When I am designing a PCB that uses a part that a) is either hard to source b)
will be EOL or c) has a capability spectrum I design a pad that is the union
of two pad outlines. It isn't always doable, but it makes putting in
alternative packages into the same PCB a whole lot easier. One cannot do that
for that the entire design, but simple stuff like supporting a 1206 and a 2512
at the same time, or a 14 and 18 pin version of a part.

------
noonespecial
What I'm hoping for is a new group of services that help with permission
seeking and politics.

I don't really need help fining an expensive laser cutter to use or even a
Chinese guy to make products for me. I need help getting an FCC cert for an
intentional radiator. A UL listing for a power supply design. CE for Europe,
whatever for Australia and Canada.

Then patent protection. Mostly protection _from_ patents, not filing for.

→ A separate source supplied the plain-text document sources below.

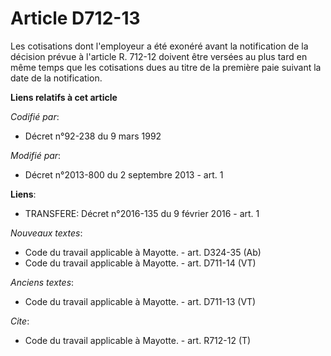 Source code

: # Article D712-13

Les cotisations dont l'employeur a été exonéré avant la notification de la décision prévue à l'article R. 712-12 doivent être
versées au plus tard en même temps que les cotisations dues au titre de la première paie suivant la date de la notification.

**Liens relatifs à cet article**

_Codifié par_:

  - Décret n°92-238 du 9 mars 1992

_Modifié par_:

  - Décret n°2013-800 du 2 septembre 2013 - art. 1

**Liens**:

  - TRANSFERE: Décret n°2016-135 du 9 février 2016 - art. 1

_Nouveaux textes_:

  - Code du travail applicable à Mayotte. - art. D324-35 (Ab)
  - Code du travail applicable à Mayotte. - art. D711-14 (VT)

_Anciens textes_:

  - Code du travail applicable à Mayotte. - art. D711-13 (VT)

_Cite_:

  - Code du travail applicable à Mayotte. - art. R712-12 (T)
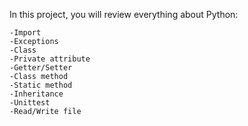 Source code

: In this project, you will review everything about Python:

    -Import
    -Exceptions
    -Class
    -Private attribute
    -Getter/Setter
    -Class method
    -Static method
    -Inheritance
    -Unittest
    -Read/Write file
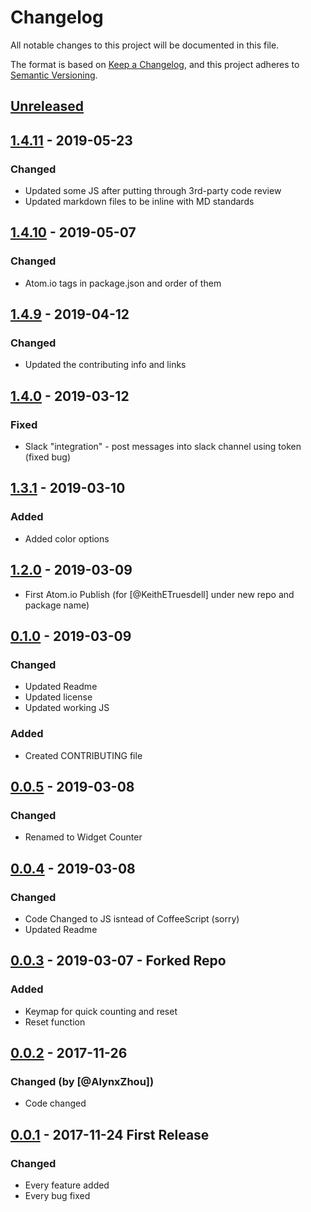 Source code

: # Changelog
All notable changes to this project will be documented in this file.

The format is based on [Keep a Changelog](https://keepachangelog.com/en/1.0.0/),
and this project adheres to [Semantic Versioning](https://semver.org/spec/v2.0.0.html).

## [Unreleased]

## [1.4.11] - 2019-05-23
### Changed
- Updated some JS after putting through 3rd-party code review
- Updated markdown files to be inline with MD standards

## [1.4.10] - 2019-05-07
### Changed
- Atom.io tags in package.json and order of them

## [1.4.9] - 2019-04-12
### Changed
- Updated the contributing info and links

## [1.4.0] - 2019-03-12
### Fixed
- Slack "integration" - post messages into slack channel using token (fixed bug)

## [1.3.1] - 2019-03-10
### Added
- Added color options

## [1.2.0] - 2019-03-09
- First Atom.io Publish (for [@KeithETruesdell] under new repo and package name)

## [0.1.0] - 2019-03-09
### Changed
- Updated Readme
- Updated license
- Updated working JS

### Added 
- Created CONTRIBUTING file

## [0.0.5] - 2019-03-08
### Changed
- Renamed to Widget Counter

## [0.0.4] - 2019-03-08
### Changed
- Code Changed to JS isntead of CoffeeScript (sorry)
- Updated Readme

## [0.0.3] - 2019-03-07 - Forked Repo
### Added
- Keymap for quick counting and reset
- Reset function

## [0.0.2] - 2017-11-26
### Changed (by [@AlynxZhou])
- Code changed

## [0.0.1] - 2017-11-24 First Release
### Changed
- Every feature added
- Every bug fixed


[AlynxZhou]: https://github.com/AlynxZhou
[KeithETruesdell]: https://github.com/KeithETruesdell/
[Unreleased]: https://github.com/KeithETruesdell/widget-counter/compare/v1.4.11...HEAD
[1.4.11]: https://github.com/KeithETruesdell/widget-counter/compare/v1.4.10...v1.4.11
[1.4.10]: https://github.com/KeithETruesdell/widget-counter/compare/v1.4.9...v1.4.10
[1.4.9]: https://github.com/KeithETruesdell/widget-counter/compare/v1.4.0...v1.4.9
[1.4.0]: https://github.com/KeithETruesdell/widget-counter/compare/v1.3.1...v1.4.0
[1.3.1]: https://github.com/KeithETruesdell/widget-counter/compare/v1.2.0...v1.3.1
[1.2.0]: https://github.com/KeithETruesdell/widget-counter/compare/v1.0.0...v1.2.0
[0.1.0]: https://github.com/KeithETruesdell/widget-counter/compare/v0.0.2...v1.0.0
[0.0.5]: https://github.com/KeithETruesdell/widget-counter/compare/v0.0.2...v1.0.0
[0.0.4]: https://github.com/KeithETruesdell/widget-counter/compare/v0.0.2...v1.0.0
[0.0.3]: https://github.com/KeithETruesdell/widget-counter/compare/v0.0.2...v1.0.0
[0.0.2]: https://github.com/AlynxZhou/atom-counter/compare/v0.0.1...v0.0.2
[0.0.1]: https://github.com/AlynxZhou/atom-counter/releases/tag/v0.0.1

Import/Export. There's countries that its a federal crime to ship electronic
gizmos to. Which ones, what kinds? What forms do I have to fill out so that my
products don't spend 6 expensive months in a bonded warehouse in New Jersey
while I get permission to receive them?

Do I need product liability insurance? What kind? Where do I get it?

These are the thing I think makers that want to convert into businesses need
help with the most. Making the actual product seems like the easy part.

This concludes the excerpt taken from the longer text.